The 250 or so photographers that took part in the event had the opportunity to take part in a Steampunk shoot in the 'Banksy' Leake Street tunnel under Waterloo Station. As you can imagine it was a bit of a scrum and consequently I've probably only a couple of shots worth uploading including this shot of Steampunk model Becks Southwell-Collins.
Click here to see more shots from this and previous years Photo24 events : www.flickr.com/photos/darrellg/albums/72157667520181380
From Wikipedia : "Steampunk fashion has no set guidelines but tends to synthesize modern styles with influences from the Victorian era. Such influences may include bustles, corsets, gowns, and petticoats; suits with waistcoats, coats, top hats and bowler hats (themselves originating in 1850 England), tailcoats and spats; or military-inspired garments. Steampunk-influenced outfits are usually accented with several technological and "period" accessories: timepieces, parasols, flying/driving goggles, and ray guns.

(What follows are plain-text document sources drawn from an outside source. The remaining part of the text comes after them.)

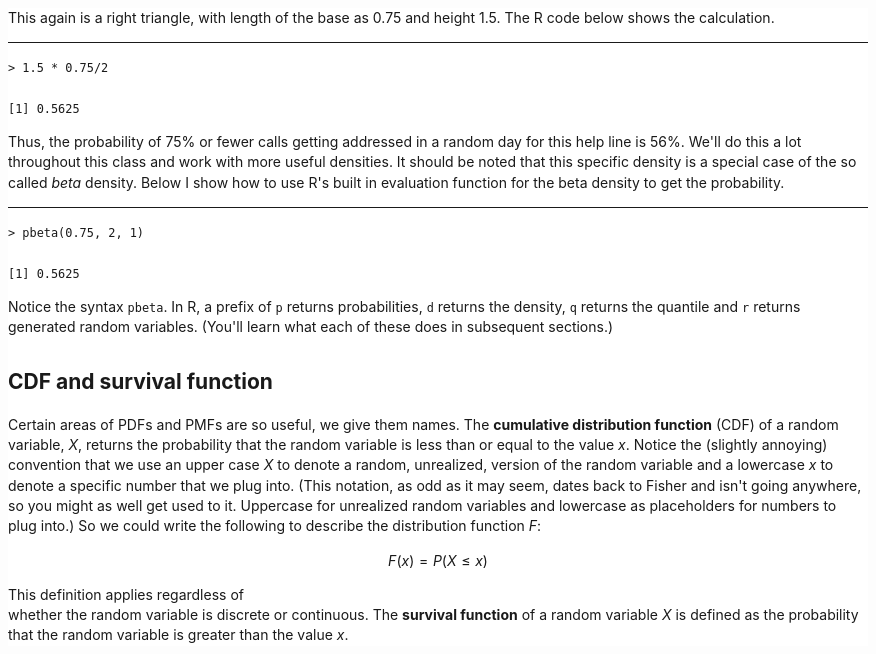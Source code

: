 This again is a right triangle, with length of the base as 0.75
and height 1.5. The R code below shows the calculation.

****

```
> 1.5 * 0.75/2

[1] 0.5625

```


Thus, the probability of 75% or fewer calls getting addressed in a random
day for this help line is 56%. We'll do this a lot throughout this class
and work with more useful densities. It should be noted that this specific
density is a special case of the so called *beta* density. Below I show how
to use R's built in evaluation function for the beta density to get the
probability.

****

```
> pbeta(0.75, 2, 1)

[1] 0.5625

```


Notice the syntax `pbeta`. In R, a prefix of `p` returns probabilities,
`d` returns the density, `q` returns the quantile and `r` returns generated
random variables. (You'll learn what each of these does in subsequent sections.)

## CDF and survival function

Certain areas of PDFs and PMFs are so useful, we give them names.
The **cumulative distribution function** (CDF) of a random variable, $X$,
returns the probability that the random variable is less than or equal to the
value $x$. Notice the (slightly annoying) convention that we use an upper
case $X$ to denote a random, unrealized, version of the random variable
and a lowercase $x$ to denote a specific number that we plug into.
(This notation, as odd as it may seem, dates back to Fisher and isn't going
anywhere, so you might as well get used to it. Uppercase for unrealized random
variables and lowercase as placeholders for numbers to plug into.) So we
could write the following to describe the distribution function
$F$:


$$
F(x) = P(X \leq x)
$$

This definition applies regardless of  
whether the random variable is discrete or continuous. The **survival function**
of a random variable $X$ is defined as the
probability that the random variable is greater than the value $x$.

Modern accessories like cell phones or music players can be found in steampunk outfits, after being modified to give them the appearance of Victorian-era objects. Post-apocalyptic elements, such as gas masks, ragged clothing, and tribal motifs, can also be included. Aspects of steampunk fashion have been anticipated by mainstream high fashion, the Lolita and aristocrat styles, neo-Victorianism, and the romantic goth subculture."